Les «Justes Turcs», héros oubliés du XXe siècle

Des héros oubliés © RTBF

Ce samedi à 21h, La Trois nous propose un document exceptionnel : «Les Justes Turcs, un trop long silence». Il relate une histoire commune à des centaines de Turcs qui, au début du XXe siècle, se sont démarqués en sauvant la vie de milliers d’Arméniens. Descendant d’une famille arménienne sauvée par des Justes, le narrateur du documentaire exhume ces récits d’entraide, nés au cœur de la barbarie. 

Des centaines de Turcs, oubliés de l’Histoire, ont sauvé des milliers d’Arméniens. Entre 1915 et 1923, un million et demi d’Arméniens vivant sous l’Empire ottoman perdent la vie. Depuis, l’Histoire avec un grand «H» s’écrit sous le signe de la controverse autour de ces dramatiques événements. Un siècle après ceux-ci, la Turquie réfute toujours les accusations de génocide. De son côté, le Parlement européen appelle Ankara à reconnaître les faits et considère leur reconnaissance «comme un préalable à l’adhésion du pays à l’Union européenne». Plusieurs nations, comme Israël et la Grande-Bretagne, parlent quant à elles de massacre, mais pas de génocide… En marge de l’Histoire s’écrit aussi l’histoire, parfois faites d’actes héroïques posés par des anonymes. Les terribles événements du début du siècle dernier n’y dérogent pas. Longtemps, les agissements des Turcs qui se sont mis en danger pour sauver des Arméniens ont été tus.
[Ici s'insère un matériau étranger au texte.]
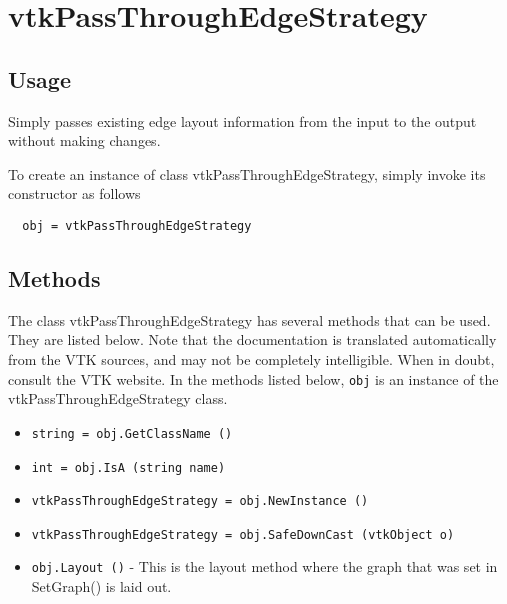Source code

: \section{vtkPassThroughEdgeStrategy}

\subsection{Usage}

 Simply passes existing edge layout information from the input to the
 output without making changes.

To create an instance of class vtkPassThroughEdgeStrategy, simply
invoke its constructor as follows
\begin{verbatim}
  obj = vtkPassThroughEdgeStrategy
\end{verbatim}
\subsection{Methods}

The class vtkPassThroughEdgeStrategy has several methods that can be used.
  They are listed below.
Note that the documentation is translated automatically from the VTK sources,
and may not be completely intelligible.  When in doubt, consult the VTK website.
In the methods listed below, \verb|obj| is an instance of the vtkPassThroughEdgeStrategy class.
\begin{itemize}
\item  \verb|string = obj.GetClassName ()|

\item  \verb|int = obj.IsA (string name)|

\item  \verb|vtkPassThroughEdgeStrategy = obj.NewInstance ()|

\item  \verb|vtkPassThroughEdgeStrategy = obj.SafeDownCast (vtkObject o)|

\item  \verb|obj.Layout ()| -  This is the layout method where the graph that was
 set in SetGraph() is laid out.

\end{itemize}
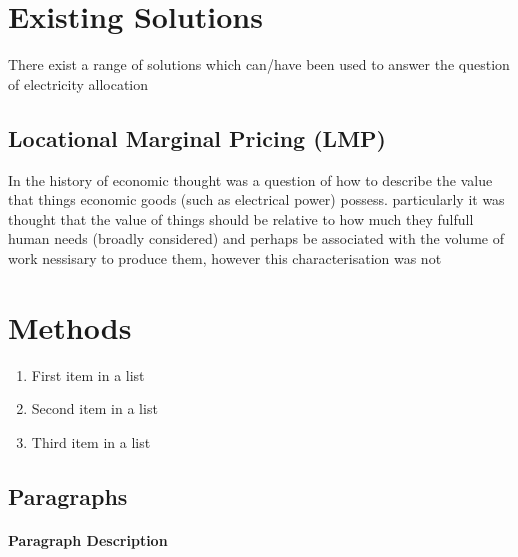 \documentclass[
10pt, %
a4paper, %
oneside, %
headinclude,footinclude, %
BCOR5mm, %
]{scrartcl}
\begin{document}
\section{Existing Solutions}

There exist a range of solutions which can/have been used to answer the question of electricity allocation

\subsection{Locational Marginal Pricing (LMP)}

In the history of economic thought was a question of how to describe the value that things economic goods (such as electrical power) possess. particularly it was thought that the value of things should be relative to how much they fulfull human needs (broadly considered) and perhaps be associated with the volume of work nessisary to produce them, however this characterisation was not 




\section{Methods}

\lipsum[5] %

\begin{enumerate}[noitemsep] %
\item First item in a list
\item Second item in a list
\item Third item in a list
\end{enumerate}


\subsection{Paragraphs}

\lipsum[6] %

\paragraph{Paragraph Description} \lipsum[7] %
\end{document}
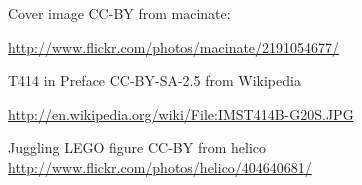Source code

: Cover image CC-BY from macinate:

\url{http://www.flickr.com/photos/macinate/2191054677/}

T414 in Preface CC-BY-SA-2.5 from Wikipedia

\url{http://en.wikipedia.org/wiki/File:IMST414B-G20S.JPG}

Juggling LEGO figure CC-BY from helico
\url{http://www.flickr.com/photos/helico/404640681/}

\begin{comment}
	Juggling choices
	http://www.flickr.com/photos/teducation/2592566840/
	http://www.flickr.com/photos/sillylissy/2430488413/
	http://www.flickr.com/photos/helico/404640681/
\end{comment}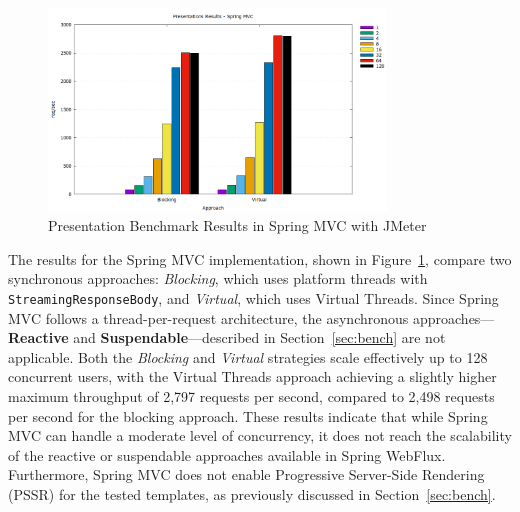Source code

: \begin{figure}[h]
     \centering
     \includegraphics[width=0.8\textwidth]{./Graphs/presentations-springmvc-jmeter.png}
     \caption{Presentation Benchmark Results in Spring MVC with JMeter}\label{fig:presentations-springmvc-jmeter}
\end{figure}

The results for the Spring MVC implementation, shown in
Figure~\ref{fig:presentations-springmvc-jmeter}, compare two synchronous
approaches: \textit{Blocking}, which uses platform threads with
\texttt{StreamingResponseBody}, and \textit{Virtual}, which uses Virtual
Threads. Since Spring MVC follows a thread-per-request architecture, the
asynchronous approaches—\textbf{Reactive} and \textbf{Suspendable}—described in
Section~\ref{sec:bench} are not applicable. Both the \textit{Blocking} and
\textit{Virtual} strategies scale effectively up to 128 concurrent users, with
the Virtual Threads approach achieving a slightly higher maximum throughput of
2,797 requests per second, compared to 2,498 requests per second for the
blocking approach. These results indicate that while Spring MVC can handle a
moderate level of concurrency, it does not reach the scalability of the
reactive or suspendable approaches available in Spring WebFlux. Furthermore,
Spring MVC does not enable Progressive Server-Side Rendering (PSSR) for the
tested templates, as previously discussed in Section~\ref{sec:bench}.

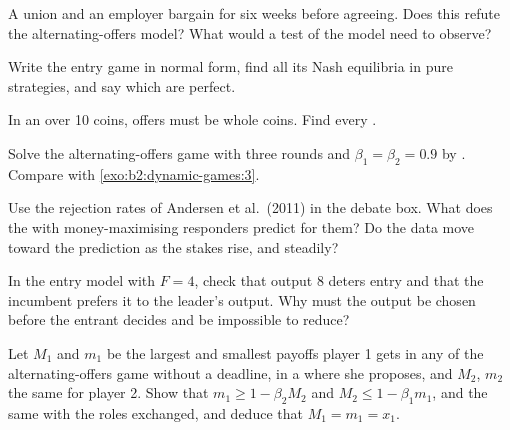 \begin{exercise}[$\star$]\label{exo:b2:dynamic-games:4}
A union and an employer bargain for six weeks before agreeing. Does this refute the alternating-offers model?
What would a test of the model need to observe?
\end{exercise}

\begin{exercise}[$\star\star$]\label{exo:b2:dynamic-games:5}
Write the entry game in normal form, find all its Nash equilibria in pure strategies, and say which are
 perfect.
\end{exercise}

\begin{exercise}[$\star\star$]\label{exo:b2:dynamic-games:6}
In an  over 10 coins, offers must be whole coins. Find every .
\end{exercise}

\begin{exercise}[$\star\star$]\label{exo:b2:dynamic-games:7}
Solve the alternating-offers game with three rounds and $\beta_1 = \beta_2 = 0.9$ by . Compare with
\cref{exo:b2:dynamic-games:3}.
\end{exercise}

\begin{exercise}[$\star\star$]\label{exo:b2:dynamic-games:8}
Use the rejection rates of Andersen et al.\ (2011) in the debate box. What does the 
with money-maximising responders predict for them? Do the data move toward the prediction as the stakes rise,
and steadily?
\end{exercise}

\begin{exercise}[$\star\star$]\label{exo:b2:dynamic-games:9}
In the entry model with $F = 4$, check that output 8 deters entry and that the incumbent prefers it to the
leader's output. Why must the output be chosen before the entrant decides and be impossible to reduce?
\end{exercise}

\begin{exercise}[$\star\star\star$]\label{exo:b2:dynamic-games:10}
Let $M_1$ and $m_1$ be the largest and smallest payoffs player 1 gets in any  of the
alternating-offers game without a deadline, in a  where she proposes, and $M_2$, $m_2$ the same for player 2.
Show that $m_1 \ge 1 - \beta_2 M_2$ and $M_2 \le 1 - \beta_1 m_1$, and the same with the roles exchanged, and deduce that $M_1 = m_1
= x_1$.
\end{exercise}

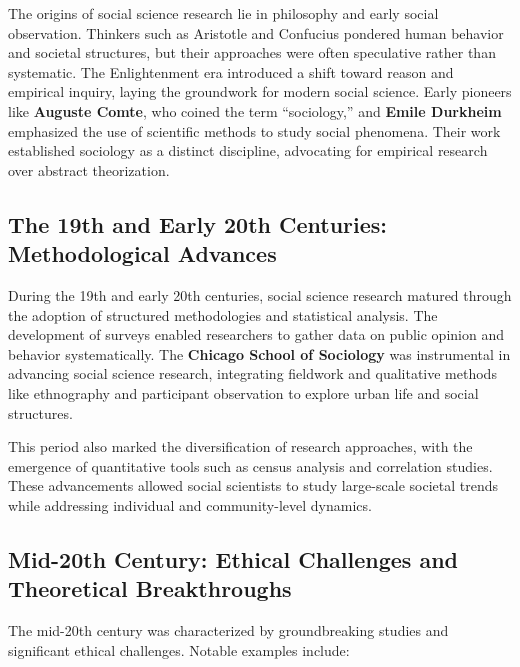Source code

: \documentclass[
]{book}
\begin{document}
The origins of social science research lie in philosophy and early social observation. Thinkers such as Aristotle and Confucius pondered human behavior and societal structures, but their approaches were often speculative rather than systematic. The Enlightenment era introduced a shift toward reason and empirical inquiry, laying the groundwork for modern social science. Early pioneers like \textbf{Auguste Comte}, who coined the term ``sociology,'' and \textbf{Emile Durkheim} emphasized the use of scientific methods to study social phenomena. Their work established sociology as a distinct discipline, advocating for empirical research over abstract theorization.

\subsection*{The 19th and Early 20th Centuries: Methodological Advances}\label{the-19th-and-early-20th-centuries-methodological-advances}

During the 19th and early 20th centuries, social science research matured through the adoption of structured methodologies and statistical analysis. The development of surveys enabled researchers to gather data on public opinion and behavior systematically. The \textbf{Chicago School of Sociology} was instrumental in advancing social science research, integrating fieldwork and qualitative methods like ethnography and participant observation to explore urban life and social structures.

This period also marked the diversification of research approaches, with the emergence of quantitative tools such as census analysis and correlation studies. These advancements allowed social scientists to study large-scale societal trends while addressing individual and community-level dynamics.

\subsection*{Mid-20th Century: Ethical Challenges and Theoretical Breakthroughs}\label{mid-20th-century-ethical-challenges-and-theoretical-breakthroughs}

The mid-20th century was characterized by groundbreaking studies and significant ethical challenges. Notable examples include:
\end{document}
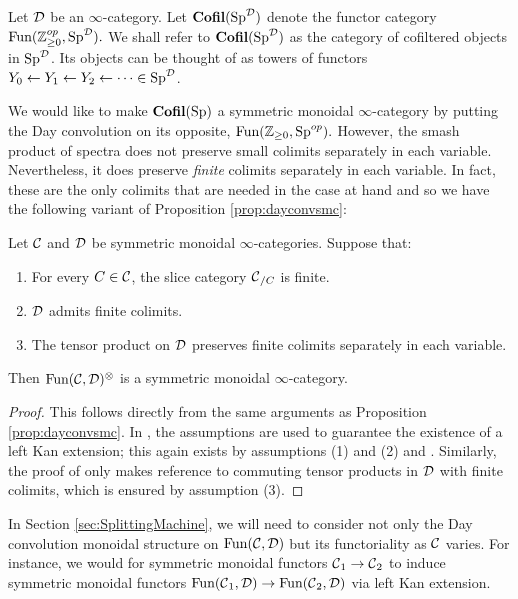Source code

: \begin{dfn}Let $\operatorname{\mathcal{D}}$ be an $\infty$-category.  Let $\operatorname{\textbf{Cofil}}(\operatorname{\text{Sp}}^{\operatorname{\mathcal{D}}})$ denote the functor category $\operatorname{\text{Fun}}(\operatorname{\mathbb{Z}}_{\geq 0}^{op}, \operatorname{\text{Sp}}^{\operatorname{\mathcal{D}}}).$  We shall refer to $\operatorname{\textbf{Cofil}}(\operatorname{\text{Sp}}^{\operatorname{\mathcal{D}}})$ as the category of cofiltered objects in $\operatorname{\text{Sp}}^{\operatorname{\mathcal{D}}}$.  Its objects can be thought of as towers of functors $Y_0\leftarrow Y_1\leftarrow Y_2 \leftarrow \cdots \in \operatorname{\text{Sp}}^{\operatorname{\mathcal{D}}}$.
\end{dfn}

We would like to make $\operatorname{\textbf{Cofil}}(\operatorname{\text{Sp}})$ a symmetric monoidal $\infty$-category by putting the Day convolution on its opposite, $\operatorname{\text{Fun}}(\operatorname{\mathbb{Z}}_{\geq 0}, \operatorname{\text{Sp}}^{op}).$  However, the smash product of spectra does not preserve small colimits separately in each variable.  Nevertheless, it does preserve \emph{finite} colimits separately in each variable.  In fact, these are the only colimits that are needed in the case at hand and so we have the following variant of Proposition \ref{prop:dayconvsmc}:

\begin{var}\label{var:day}
Let $\operatorname{\mathcal{C}}$ and $\operatorname{\mathcal{D}}$ be symmetric monoidal $\infty$-categories.  Suppose that:
\begin{enumerate}
\item For every $C\in \operatorname{\mathcal{C}}$, the slice category $\operatorname{\mathcal{C}}_{/C}$ is finite.  
\item $\operatorname{\mathcal{D}}$ admits finite colimits. 
\item The tensor product on $\operatorname{\mathcal{D}}$ preserves finite colimits separately in each variable.  
\end{enumerate}
Then $\operatorname{\text{Fun}}(\operatorname{\mathcal{C}}, \operatorname{\mathcal{D}})^{\otimes}$ is a symmetric monoidal $\infty$-category.  
\end{var}
\begin{proof}
This follows directly from the same arguments as Proposition \ref{prop:dayconvsmc}.  In \cite[Corollary 2.2.6.14]{HA}, the assumptions are used to guarantee the existence of a left Kan extension; this again exists by assumptions (1) and (2) and \cite[Lemma 4.3.2.13]{HTT}.  Similarly, the proof of \cite[Proposition 2.2.6.16]{HA} only makes reference to commuting tensor products in $\operatorname{\mathcal{D}}$ with finite colimits, which is ensured by assumption (3).  
\end{proof}


In Section \ref{sec:SplittingMachine}, we will need to consider not only the Day convolution monoidal structure on $\operatorname{\text{Fun}}(\operatorname{\mathcal{C}},\operatorname{\mathcal{D}})$ but its functoriality as $\operatorname{\mathcal{C}}$ varies.  For instance, we would for symmetric monoidal functors $\operatorname{\mathcal{C}}_1 \to \operatorname{\mathcal{C}}_2$ to induce symmetric monoidal functors $\operatorname{\text{Fun}}(\operatorname{\mathcal{C}}_1,\operatorname{\mathcal{D}}) \to \operatorname{\text{Fun}}(\operatorname{\mathcal{C}}_2,\operatorname{\mathcal{D}})$ via left Kan extension.  

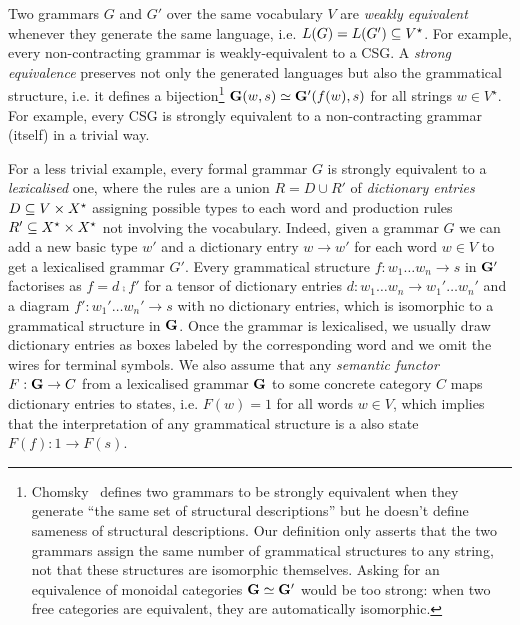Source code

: Two grammars $G$ and $G'$ over the same vocabulary $V$ are \emph{weakly equivalent} whenever they generate the same language, i.e. $L(G) = L(G') \subseteq V^\star$.
For example, every non-contracting grammar is weakly-equivalent to a CSG.
A \emph{strong equivalence} preserves not only the generated languages but also the grammatical structure, i.e. it defines a bijection\footnote
{Chomsky~\cite{Chomsky63} defines two grammars to be strongly equivalent when they generate ``the same set of structural descriptions'' but he doesn't define sameness of structural descriptions.
Our definition only asserts that the two grammars assign the same number of grammatical structures to any string, not that these structures are isomorphic themselves.
Asking for an equivalence of monoidal categories $\mathbf{G} \simeq \mathbf{G}'$ would be too strong: when two free categories are equivalent, they are automatically isomorphic.} $\mathbf{G}(w, s) \simeq \mathbf{G}'(f(w), s)$ for all strings $w \in V^\star$.
For example, every CSG is strongly equivalent to a non-contracting grammar (itself) in a trivial way.

For a less trivial example, every formal grammar $G$ is strongly equivalent to a \emph{lexicalised} one, where the rules are a union $R = D \cup R'$ of \emph{dictionary entries} $D \subseteq V \times X^\star$ assigning possible types to each word and production rules $R' \subseteq X^\star \times X^\star$ not involving the vocabulary.
Indeed, given a grammar $G$ we can add a new basic type $w'$ and a dictionary entry $w \to w'$ for each word $w \in V$ to get a lexicalised grammar $G'$.
Every grammatical structure $f : w_1 \dots w_n \to s$ in $\mathbf{G}'$ factorises as $f = d \fcmp f'$ for a tensor of dictionary entries $d : w_1 \dots w_n \to w_1' \dots w_n'$ and a diagram $f' : w_1' \dots w_n' \to s$ with no dictionary entries, which is isomorphic to a grammatical structure in $\mathbf{G}$.
Once the grammar is lexicalised, we usually draw dictionary entries as boxes labeled by the corresponding word and we omit the wires for terminal symbols.
We also assume that any \emph{semantic functor} $F : \mathbf{G} \to C$ from a lexicalised grammar $\mathbf{G}$ to some concrete category $C$ maps dictionary entries to states, i.e. $F(w) = 1$ for all words $w \in V$, which  implies that the interpretation of any grammatical structure is a also state $F(f) : 1 \to F(s)$.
Des fonctionnaires, des bergers, des femmes et des hommes ordinaires qui n’ont pas hésité à refuser de se plier aux ordres de dénonciations ou de déportations. Certains en sont morts. Ce sont ces héros de l’ombre que le reportage diffusé samedi soir sur La Trois met dans la lumière.

Témoignage

Il y a trois ans, le quotidien Le Monde relaie ce témoignage. Celui d’une Française d’origine arménienne. Elle se souvient d’un récit que sa grand-tante lui a confié. «Ma famille vivait à Izmir», raconte-t-elle. «Ils étaient joailliers. Un soir, leur voisin, un soldat turc, vient les avertir que le lendemain des massacres auront lieu. Il leur dit : «Je ne peux pas laisser mourir de si belles personnes, ce serait un péché contre Dieu»». Le soldat turc place les enfants sur des ânes et emmène toute la famille vers le port d’Izmir, où un bateau attendait en partance pour la Grèce. La famille réussit à s’échapper loin d’Izmir. Le militaire a moins de chance. Dénoncé, il est exécuté par les hommes de son régiment.

Les Justes

L’expression «Justes des nations» vient du Talmud, «le livre par excellence du judaïsme». Elle a servi à désigner toute personne non juive ayant manifesté une relation positive et amicale envers les Juifs. L’idée va s’étendre au drame vécu par les Arméniens. Combien de Turcs ou de Kurdes désobéirent-ils aux ordres du gouvernement ? Combien ont tenté de sauver et de protéger des Arméniens ? Dans le cas des Juifs durant la Seconde Guerre mondiale, des listes de Justes existent, pays par pays, et leurs noms sont gravés dans la pierre pour être honorés au mémorial Yad Vashem, le Centre mondial de mémoire de l’Holocauste à Jérusalem. Rien de tout cela pour les Justes turcs. Une étude menée par la Fondation Hrant Dink (du nom du rédacteur en chef d’un journal arménien d’Istanbul, assassiné en 2007 par un jeune ultranationaliste) a mis en avant les histoires de centaines d’entre eux. Seuls quelques noms sont mis en avant. Celui de Mehmet Celal Bey principalement.

Le Schindler turc

En 1915, Mehmet Celal Bey est gouverneur de la province ottomane d’Alep (aujourd’hui en territoire syrien) puis de celle de Konya, entre Ankara et Antalya, en Anatolie centrale. Dans ses mémoires, il écrit : «Ma situation était celle d’un homme qui restait au bord d’un fleuve, alors qu’il n’avait aucun moyen de sauvetage. (…) J’ai sauvé tous ceux que j’ai pu attraper avec mes mains et mes ongles et les autres ont été emportés sans possibilité de retour.» À Alep, Mehmet Celal Bey fait obstruction aux directives du gouvernement. Il maintient les Arméniens sur place, empêche les ordres d’expulsions et les massacres. En raison de son insubordination, il est muté à Konya. Même scénario. Pendant quatre mois, il réussit à sauver plusieurs milliers de personnes, avant d’être à nouveau démis de ses fonctions. Profondément touché, son arrière-arrière-petit-fils, est bien décidé à relater l’histoire de cet ancêtre que son humanité a conduit à risquer sa vie.